I suppose Becky was discontented with the new piano

her husband had hired for her, or perhaps the

proprietors of that instrument had fetched it away,

declining farther credit, or perhaps she had a particular

attachment for the one which she had just tried to purchase,

recollecting it in old days, when she used to play upon

it, in the little sitting-room of our dear Amelia Sedley.

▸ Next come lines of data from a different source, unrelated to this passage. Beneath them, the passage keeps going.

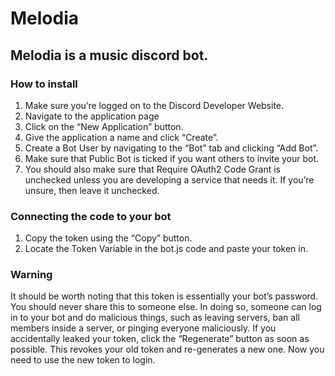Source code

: # Melodia
## Melodia is a music discord bot.

### How to install
1. Make sure you’re logged on to the Discord Developer Website.
2. Navigate to the application page
3. Click on the “New Application” button.
4. Give the application a name and click “Create”.
5. Create a Bot User by navigating to the “Bot” tab and clicking “Add Bot”.
6. Make sure that Public Bot is ticked if you want others to invite your bot.
7. You should also make sure that Require OAuth2 Code Grant is unchecked unless you are developing a service that needs it. If you’re unsure, then leave it unchecked.

### Connecting the code to your bot

1. Copy the token using the “Copy” button.
2. Locate the Token Variable in the bot.js code and paste your token in.

### Warning 
It should be worth noting that this token is essentially your bot’s password. You should never share this to someone else. In doing so, someone can log in to your bot and do malicious things, such as leaving servers, ban all members inside a server, or pinging everyone maliciously.
If you accidentally leaked your token, click the “Regenerate” button as soon as possible. This revokes your old token and re-generates a new one. Now you need to use the new token to login.
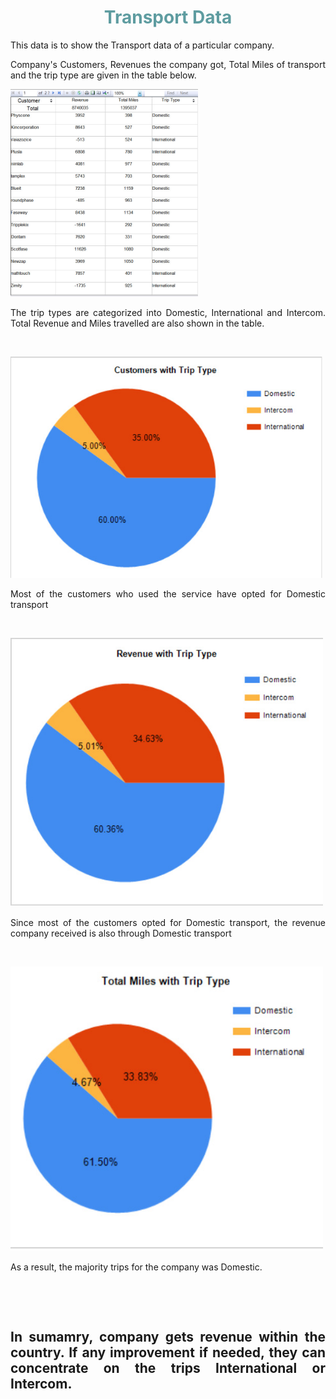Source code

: <html>
<head>
	
</head>
<body>
<h1 style="color: #5e9ca0; text-align: center;">Transport Data</h1>
<p style="text-align: justify;">This data is to show the Transport data of a particular company.</p>
<p style="text-align: justify;">Company's Customers, Revenues the company got, Total Miles of transport and the trip type are given in the table below.</p>
<p style="text-align: justify;"><img src="Images/TransportData01.jpg" alt="" width="300" /></p>
<p style="text-align: justify;">The trip types are categorized into Domestic, International and Intercom. Total Revenue and Miles travelled are also shown in the table.</p>
<p style="text-align: justify;">&nbsp;</p>
<p style="text-align: justify;"><img src="Images/TransportData02.jpg" alt="" width="500" /></p>
<p style="text-align: justify;">Most of the customers who used the service have opted for Domestic transport</p>
<p style="text-align: justify;">&nbsp;</p>
<p style="text-align: justify;"><img src="Images/TransportData03.jpg" alt="" width="500" /></p>
<p style="text-align: justify;">Since most of the customers opted for Domestic transport, the revenue company received is also through Domestic transport</p>
<p style="text-align: justify;">&nbsp;</p>
<p style="text-align: justify;"><img src="Images/TransportData04.jpg" alt="" width="500" /></p>
<p style="text-align: justify;">As a result, the majority trips for the company was Domestic.</p>
<p style="text-align: justify;">&nbsp;</p>
<p style="text-align: justify;"><img src="Images/TransportData.jpg" alt="" width="800" /></p>
<h2 style="text-align: justify;"><strong>In sumamry, company gets revenue within the country. If any improvement if needed, they can concentrate on the trips International or Intercom.</strong></h2>
</body>
</html>
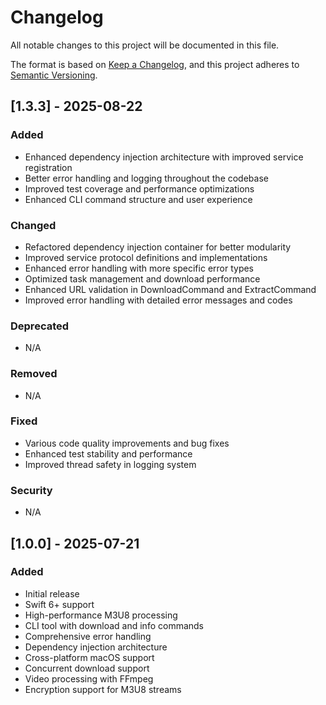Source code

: # Changelog

All notable changes to this project will be documented in this file.

The format is based on [Keep a Changelog](https://keepachangelog.com/en/1.0.0/),
and this project adheres to [Semantic Versioning](https://semver.org/spec/v2.0.0.html).

## [1.3.3] - 2025-08-22

### Added
- Enhanced dependency injection architecture with improved service registration
- Better error handling and logging throughout the codebase
- Improved test coverage and performance optimizations
- Enhanced CLI command structure and user experience

### Changed
- Refactored dependency injection container for better modularity
- Improved service protocol definitions and implementations
- Enhanced error handling with more specific error types
- Optimized task management and download performance
- Enhanced URL validation in DownloadCommand and ExtractCommand
- Improved error handling with detailed error messages and codes

### Deprecated
- N/A

### Removed
- N/A

### Fixed
- Various code quality improvements and bug fixes
- Enhanced test stability and performance
- Improved thread safety in logging system

### Security
- N/A

## [1.0.0] - 2025-07-21

### Added
- Initial release
- Swift 6+ support
- High-performance M3U8 processing
- CLI tool with download and info commands
- Comprehensive error handling
- Dependency injection architecture
- Cross-platform macOS support
- Concurrent download support
- Video processing with FFmpeg
- Encryption support for M3U8 streams 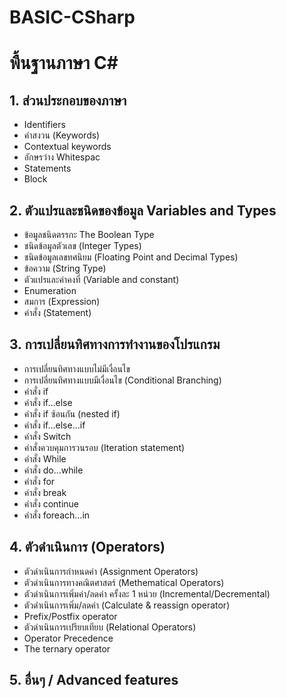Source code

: # BASIC-CSharp
# พื้นฐานภาษา C#

## 1.	ส่วนประกอบของภาษา	
* Identifiers
* คำสงวน (Keywords)	
* Contextual keywords	
* อักษรว่าง Whitespac
* Statements	
* Block
 
 
## 2.	ตัวแปรและชนิดของข้อมูล Variables and Types
* ข้อมูลชนิดตรรกะ The Boolean Type	
* ชนิดข้อมูลตัวเลข (Integer Types)	
* ชนิดข้อมูลเลขทศนิยม (Floating Point and Decimal Types)	
* ข้อความ (String Type)	
* ตัวแปรและค่าคงที่ (Variable and constant)	
* Enumeration	
* สมการ (Expression)	
* คำสั่ง (Statement)	

## 3.	การเปลี่ยนทิศทางการทำงานของโปรแกรม
* การเปลี่ยนทิศทางแบบไม่มีเงื่อนไข	
* การเปลี่ยนทิศทางแบบมีเงื่อนไข (Conditional Branching)	
 * คำสั่ง if
 * คำสั่ง if…else
 * คำสั่ง if ซ้อนกัน (nested if)
 * คำสั่ง if…else…if
 * คำสั่ง Switch
* คำสั่งควบคุมการวนรอบ (Iteration statement)
 * คำสั่ง While
 * คำสั่ง do…while
 * คำสั่ง for
 * คำสั่ง break
 * คำสั่ง continue
 * คำสั่ง foreach…in

##  4.	ตัวดำเนินการ (Operators)
* ตัวดำเนินการกำหนดค่า (Assignment Operators)
* ตัวดำเนินการทางคณิตศาสตร์ (Methematical Operators)
* ตัวดำเนินการเพิ่มค่า/ลดค่า ครั้งละ 1 หน่วย (Incremental/Decremental)
* ตัวดำเนินการเพิ่ม/ลดค่า (Calculate & reassign operator)
* Prefix/Postfix operator
* ตัวดำเนินการเปรียบเทียบ (Relational Operators)
* Operator Precedence
* The ternary operator

## 5.	อื่นๆ / Advanced features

The sale was at the old house in Russell Square, where

we passed some evenings together at the beginning of

this story. Good old John Sedley was a ruined man. His

name had been proclaimed as a defaulter on the Stock

Exchange, and his bankruptcy and commercial extermination

had followed. Mr. Osborne's butler came to buy some of the

famous port wine to transfer to the cellars over the way.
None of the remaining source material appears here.